ACTIVITY — Identify and pull out each line of the entries in which "leverData" occurs.

(Data records)
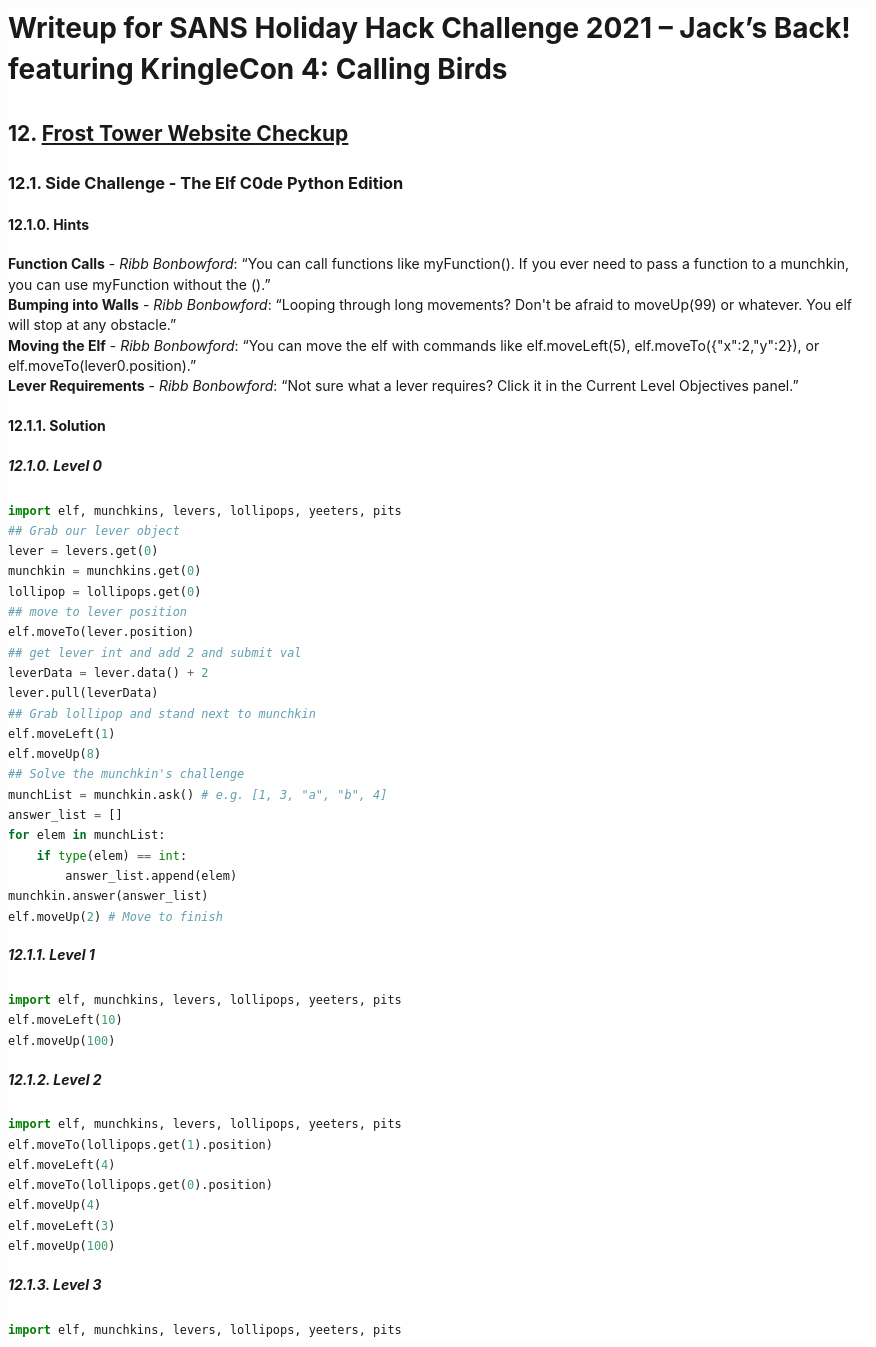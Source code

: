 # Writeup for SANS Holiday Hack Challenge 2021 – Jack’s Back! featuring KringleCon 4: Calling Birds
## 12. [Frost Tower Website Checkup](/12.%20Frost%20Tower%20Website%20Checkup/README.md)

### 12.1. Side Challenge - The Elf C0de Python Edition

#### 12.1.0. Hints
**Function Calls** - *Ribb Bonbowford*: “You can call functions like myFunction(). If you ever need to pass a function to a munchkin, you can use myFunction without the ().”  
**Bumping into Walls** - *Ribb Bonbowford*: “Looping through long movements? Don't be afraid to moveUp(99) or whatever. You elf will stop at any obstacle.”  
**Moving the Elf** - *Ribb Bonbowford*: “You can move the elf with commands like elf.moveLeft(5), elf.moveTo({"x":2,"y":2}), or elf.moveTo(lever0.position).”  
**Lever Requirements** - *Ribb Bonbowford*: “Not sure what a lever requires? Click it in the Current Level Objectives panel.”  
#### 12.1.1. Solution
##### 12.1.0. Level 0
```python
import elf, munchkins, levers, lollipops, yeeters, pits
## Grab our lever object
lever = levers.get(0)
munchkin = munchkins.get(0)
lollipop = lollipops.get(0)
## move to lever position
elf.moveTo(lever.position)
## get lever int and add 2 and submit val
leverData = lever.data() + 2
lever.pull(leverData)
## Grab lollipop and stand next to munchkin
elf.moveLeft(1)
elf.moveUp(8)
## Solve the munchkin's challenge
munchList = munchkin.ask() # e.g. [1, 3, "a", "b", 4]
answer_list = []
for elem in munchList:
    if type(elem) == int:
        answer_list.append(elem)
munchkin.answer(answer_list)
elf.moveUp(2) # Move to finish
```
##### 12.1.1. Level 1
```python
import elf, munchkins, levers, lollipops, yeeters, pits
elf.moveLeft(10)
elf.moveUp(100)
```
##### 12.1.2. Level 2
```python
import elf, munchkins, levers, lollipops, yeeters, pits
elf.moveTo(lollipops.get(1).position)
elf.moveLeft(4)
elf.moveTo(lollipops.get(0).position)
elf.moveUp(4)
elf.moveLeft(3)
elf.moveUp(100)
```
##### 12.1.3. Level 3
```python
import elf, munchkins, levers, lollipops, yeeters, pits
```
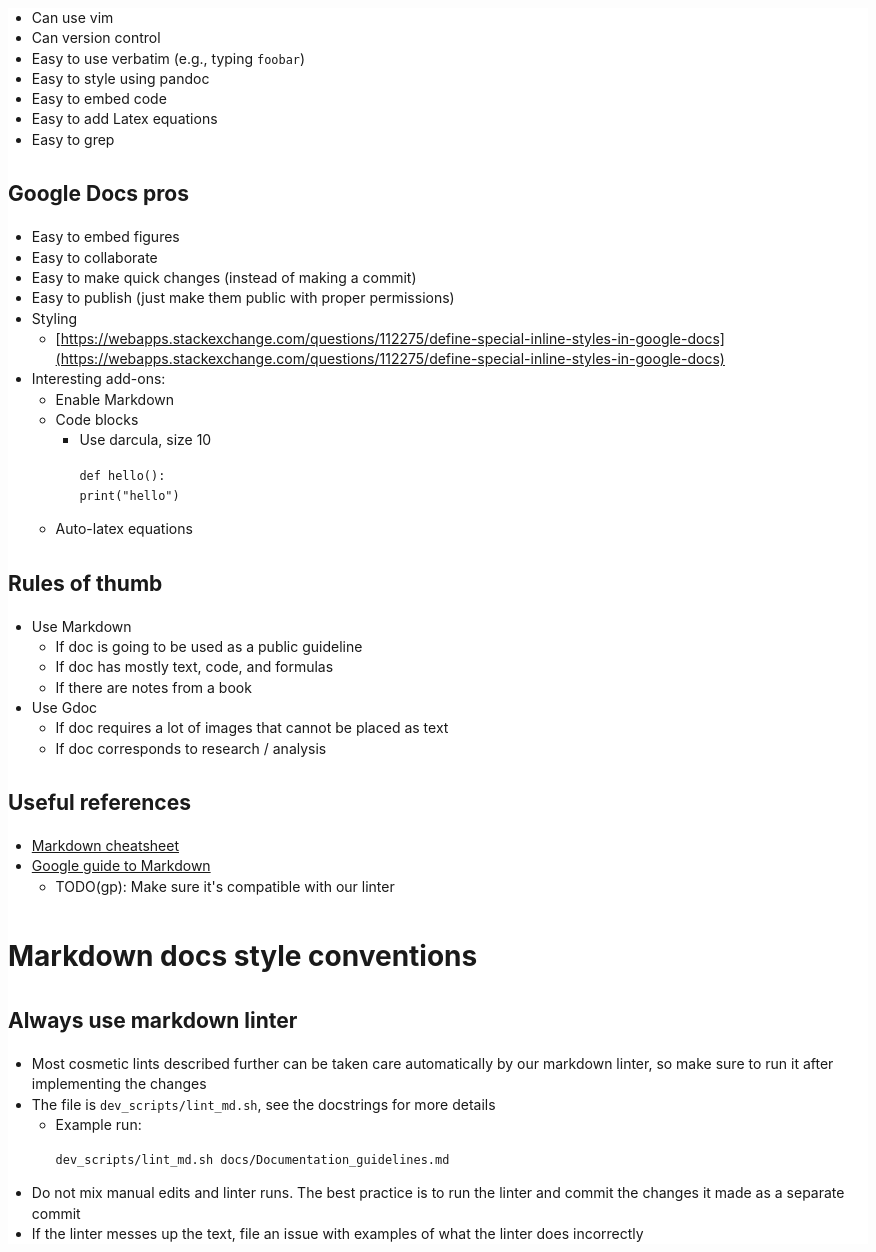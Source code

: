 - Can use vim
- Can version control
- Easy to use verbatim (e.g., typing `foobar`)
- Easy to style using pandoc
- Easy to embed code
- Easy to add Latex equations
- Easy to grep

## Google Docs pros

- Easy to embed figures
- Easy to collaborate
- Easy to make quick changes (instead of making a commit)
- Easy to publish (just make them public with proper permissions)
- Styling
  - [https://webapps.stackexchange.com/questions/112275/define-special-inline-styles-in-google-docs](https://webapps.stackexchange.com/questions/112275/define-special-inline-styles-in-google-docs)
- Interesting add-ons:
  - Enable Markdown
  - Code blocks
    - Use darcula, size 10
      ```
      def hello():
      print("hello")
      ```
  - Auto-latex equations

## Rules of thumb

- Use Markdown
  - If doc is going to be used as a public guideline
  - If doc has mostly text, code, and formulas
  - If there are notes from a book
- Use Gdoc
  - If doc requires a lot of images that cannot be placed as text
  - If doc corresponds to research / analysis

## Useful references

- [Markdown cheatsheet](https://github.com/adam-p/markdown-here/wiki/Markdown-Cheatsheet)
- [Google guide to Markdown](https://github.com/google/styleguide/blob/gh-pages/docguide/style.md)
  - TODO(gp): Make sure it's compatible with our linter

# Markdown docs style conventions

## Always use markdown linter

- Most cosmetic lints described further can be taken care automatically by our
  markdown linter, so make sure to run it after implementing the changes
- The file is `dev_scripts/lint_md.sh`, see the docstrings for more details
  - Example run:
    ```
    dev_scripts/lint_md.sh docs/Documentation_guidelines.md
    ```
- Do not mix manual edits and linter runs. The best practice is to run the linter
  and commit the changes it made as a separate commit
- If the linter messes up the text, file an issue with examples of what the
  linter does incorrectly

RESPONSE AREA —
leverData = lever.data() + 2
lever.pull(leverData)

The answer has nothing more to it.